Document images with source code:

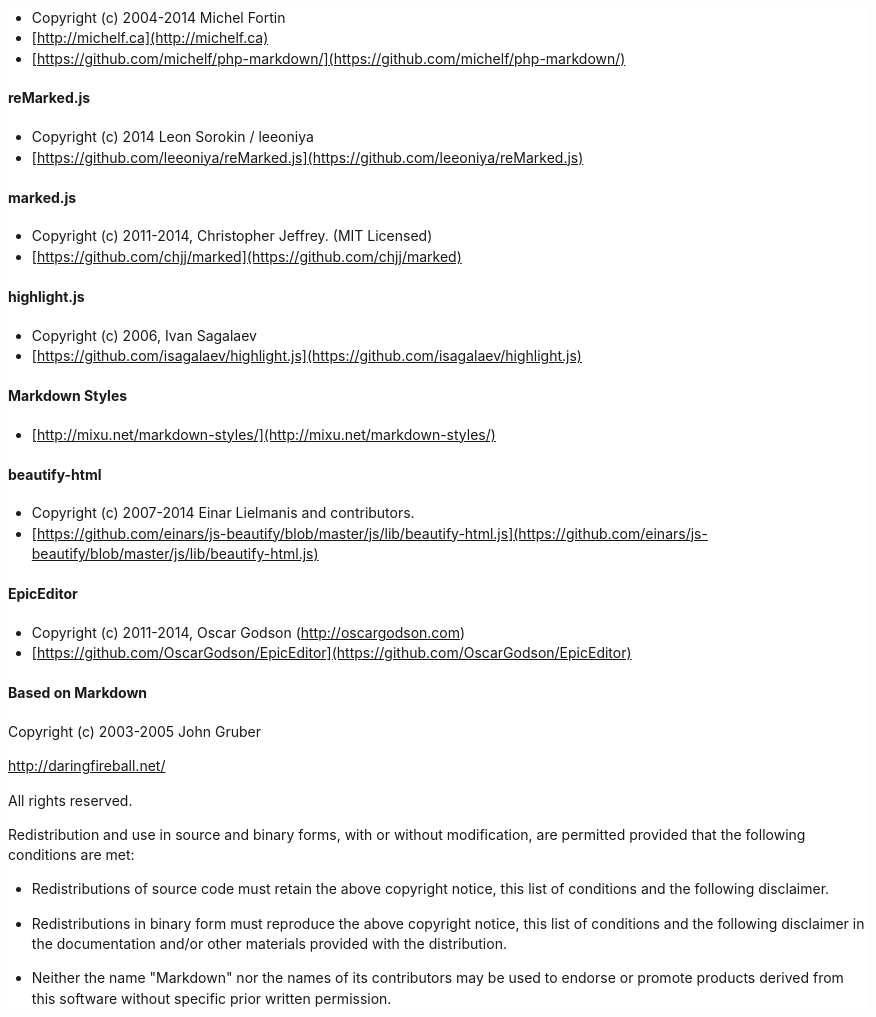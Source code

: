 - Copyright (c) 2004-2014 Michel Fortin
- [http://michelf.ca](http://michelf.ca)
- [https://github.com/michelf/php-markdown/](https://github.com/michelf/php-markdown/)

#### reMarked.js

- Copyright (c) 2014 Leon Sorokin / leeoniya
- [https://github.com/leeoniya/reMarked.js](https://github.com/leeoniya/reMarked.js)

#### marked.js

- Copyright (c) 2011-2014, Christopher Jeffrey. (MIT Licensed)
- [https://github.com/chjj/marked](https://github.com/chjj/marked)

#### highlight.js

- Copyright (c) 2006, Ivan Sagalaev
- [https://github.com/isagalaev/highlight.js](https://github.com/isagalaev/highlight.js)

#### Markdown Styles

- [http://mixu.net/markdown-styles/](http://mixu.net/markdown-styles/)

#### beautify-html

- Copyright (c) 2007-2014 Einar Lielmanis and contributors.
- [https://github.com/einars/js-beautify/blob/master/js/lib/beautify-html.js](https://github.com/einars/js-beautify/blob/master/js/lib/beautify-html.js)

#### EpicEditor

- Copyright (c) 2011-2014, Oscar Godson (http://oscargodson.com)
- [https://github.com/OscarGodson/EpicEditor](https://github.com/OscarGodson/EpicEditor)

####  Based on Markdown

Copyright (c) 2003-2005 John Gruber

<http://daringfireball.net/>

All rights reserved.

Redistribution and use in source and binary forms, with or without
modification, are permitted provided that the following conditions are
met:

*   Redistributions of source code must retain the above copyright
    notice, this list of conditions and the following disclaimer.

*   Redistributions in binary form must reproduce the above copyright
    notice, this list of conditions and the following disclaimer in the
    documentation and/or other materials provided with the
    distribution.

*   Neither the name "Markdown" nor the names of its contributors may
    be used to endorse or promote products derived from this software
    without specific prior written permission.
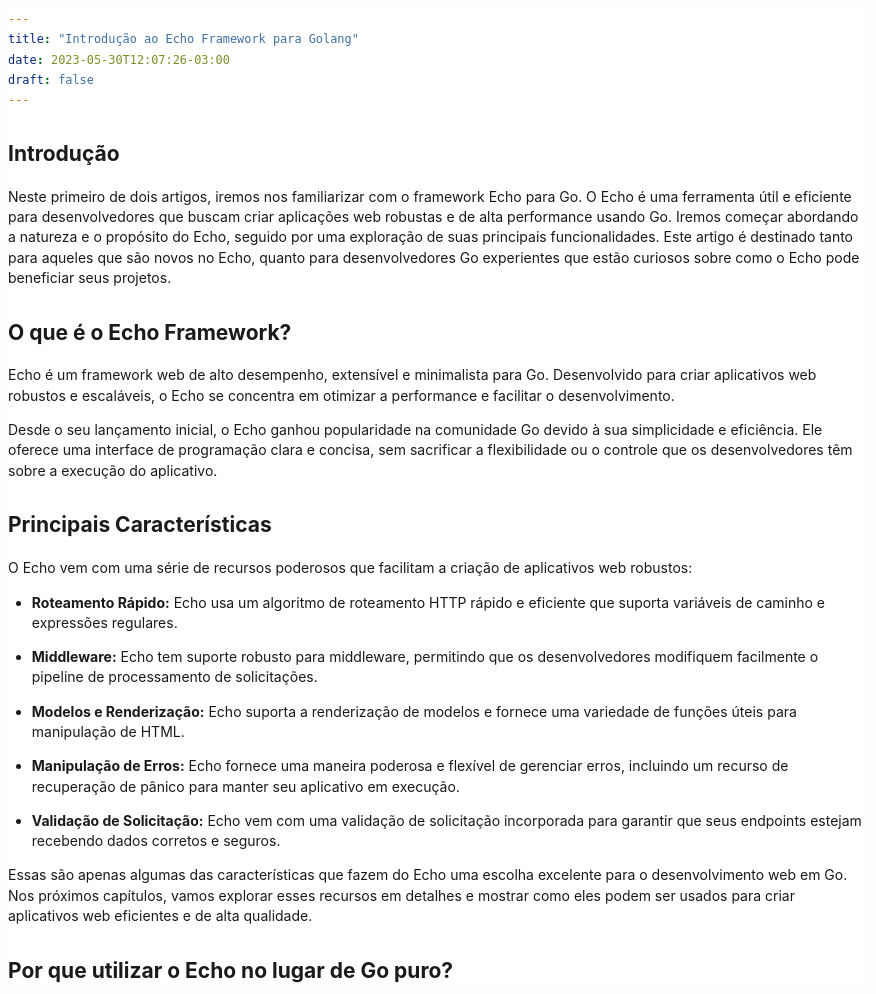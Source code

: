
 ```yaml
---
title: "Introdução ao Echo Framework para Golang"
date: 2023-05-30T12:07:26-03:00
draft: false
---
```



## Introdução

Neste primeiro de dois artigos, iremos nos familiarizar com o framework Echo para Go. O Echo é uma ferramenta útil e eficiente para desenvolvedores que buscam criar aplicações web robustas e de alta performance usando Go. Iremos começar abordando a natureza e o propósito do Echo, seguido por uma exploração de suas principais funcionalidades. Este artigo é destinado tanto para aqueles que são novos no Echo, quanto para desenvolvedores Go experientes que estão curiosos sobre como o Echo pode beneficiar seus projetos.

## O que é o Echo Framework?

Echo é um framework web de alto desempenho, extensível e minimalista para Go. Desenvolvido para criar aplicativos web robustos e escaláveis, o Echo se concentra em otimizar a performance e facilitar o desenvolvimento.

Desde o seu lançamento inicial, o Echo ganhou popularidade na comunidade Go devido à sua simplicidade e eficiência. Ele oferece uma interface de programação clara e concisa, sem sacrificar a flexibilidade ou o controle que os desenvolvedores têm sobre a execução do aplicativo.

## Principais Características

O Echo vem com uma série de recursos poderosos que facilitam a criação de aplicativos web robustos:

*   **Roteamento Rápido:** Echo usa um algoritmo de roteamento HTTP rápido e eficiente que suporta variáveis de caminho e expressões regulares.
    
*   **Middleware:** Echo tem suporte robusto para middleware, permitindo que os desenvolvedores modifiquem facilmente o pipeline de processamento de solicitações.
    
*   **Modelos e Renderização:** Echo suporta a renderização de modelos e fornece uma variedade de funções úteis para manipulação de HTML.
    
*   **Manipulação de Erros:** Echo fornece uma maneira poderosa e flexível de gerenciar erros, incluindo um recurso de recuperação de pânico para manter seu aplicativo em execução.
    
*   **Validação de Solicitação:** Echo vem com uma validação de solicitação incorporada para garantir que seus endpoints estejam recebendo dados corretos e seguros.
    

Essas são apenas algumas das características que fazem do Echo uma escolha excelente para o desenvolvimento web em Go. Nos próximos capítulos, vamos explorar esses recursos em detalhes e mostrar como eles podem ser usados para criar aplicativos web eficientes e de alta qualidade.

## Por que utilizar o Echo no lugar de Go puro?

### EXERCISE REQUIREMENTS
Word for word, repeat the lines of data above, omitting every picture.

### ANSWER SPACE
Source code

: - Copyright (c) 2004-2014 Michel Fortin
- [http://michelf.ca](http://michelf.ca)
- [https://github.com/michelf/php-markdown/](https://github.com/michelf/php-markdown/)

#### reMarked.js

- Copyright (c) 2014 Leon Sorokin / leeoniya
- [https://github.com/leeoniya/reMarked.js](https://github.com/leeoniya/reMarked.js)

#### marked.js

- Copyright (c) 2011-2014, Christopher Jeffrey. (MIT Licensed)
- [https://github.com/chjj/marked](https://github.com/chjj/marked)

#### highlight.js

- Copyright (c) 2006, Ivan Sagalaev
- [https://github.com/isagalaev/highlight.js](https://github.com/isagalaev/highlight.js)

#### Markdown Styles

- [http://mixu.net/markdown-styles/](http://mixu.net/markdown-styles/)

#### beautify-html

- Copyright (c) 2007-2014 Einar Lielmanis and contributors.
- [https://github.com/einars/js-beautify/blob/master/js/lib/beautify-html.js](https://github.com/einars/js-beautify/blob/master/js/lib/beautify-html.js)

#### EpicEditor

- Copyright (c) 2011-2014, Oscar Godson (http://oscargodson.com)
- [https://github.com/OscarGodson/EpicEditor](https://github.com/OscarGodson/EpicEditor)

####  Based on Markdown

Copyright (c) 2003-2005 John Gruber

<http://daringfireball.net/>

All rights reserved.

Redistribution and use in source and binary forms, with or without
modification, are permitted provided that the following conditions are
met:

*   Redistributions of source code must retain the above copyright
    notice, this list of conditions and the following disclaimer.

*   Redistributions in binary form must reproduce the above copyright
    notice, this list of conditions and the following disclaimer in the
    documentation and/or other materials provided with the
    distribution.

*   Neither the name "Markdown" nor the names of its contributors may
    be used to endorse or promote products derived from this software
    without specific prior written permission.
Source code

:
 ```yaml
---
title: "Introdução ao Echo Framework para Golang"
date: 2023-05-30T12:07:26-03:00
draft: false
---
```



## Introdução

Neste primeiro de dois artigos, iremos nos familiarizar com o framework Echo para Go. O Echo é uma ferramenta útil e eficiente para desenvolvedores que buscam criar aplicações web robustas e de alta performance usando Go. Iremos começar abordando a natureza e o propósito do Echo, seguido por uma exploração de suas principais funcionalidades. Este artigo é destinado tanto para aqueles que são novos no Echo, quanto para desenvolvedores Go experientes que estão curiosos sobre como o Echo pode beneficiar seus projetos.

## O que é o Echo Framework?

Echo é um framework web de alto desempenho, extensível e minimalista para Go. Desenvolvido para criar aplicativos web robustos e escaláveis, o Echo se concentra em otimizar a performance e facilitar o desenvolvimento.

Desde o seu lançamento inicial, o Echo ganhou popularidade na comunidade Go devido à sua simplicidade e eficiência. Ele oferece uma interface de programação clara e concisa, sem sacrificar a flexibilidade ou o controle que os desenvolvedores têm sobre a execução do aplicativo.

## Principais Características

O Echo vem com uma série de recursos poderosos que facilitam a criação de aplicativos web robustos:

*   **Roteamento Rápido:** Echo usa um algoritmo de roteamento HTTP rápido e eficiente que suporta variáveis de caminho e expressões regulares.
    
*   **Middleware:** Echo tem suporte robusto para middleware, permitindo que os desenvolvedores modifiquem facilmente o pipeline de processamento de solicitações.
    
*   **Modelos e Renderização:** Echo suporta a renderização de modelos e fornece uma variedade de funções úteis para manipulação de HTML.
    
*   **Manipulação de Erros:** Echo fornece uma maneira poderosa e flexível de gerenciar erros, incluindo um recurso de recuperação de pânico para manter seu aplicativo em execução.
    
*   **Validação de Solicitação:** Echo vem com uma validação de solicitação incorporada para garantir que seus endpoints estejam recebendo dados corretos e seguros.
    

Essas são apenas algumas das características que fazem do Echo uma escolha excelente para o desenvolvimento web em Go. Nos próximos capítulos, vamos explorar esses recursos em detalhes e mostrar como eles podem ser usados para criar aplicativos web eficientes e de alta qualidade.

## Por que utilizar o Echo no lugar de Go puro?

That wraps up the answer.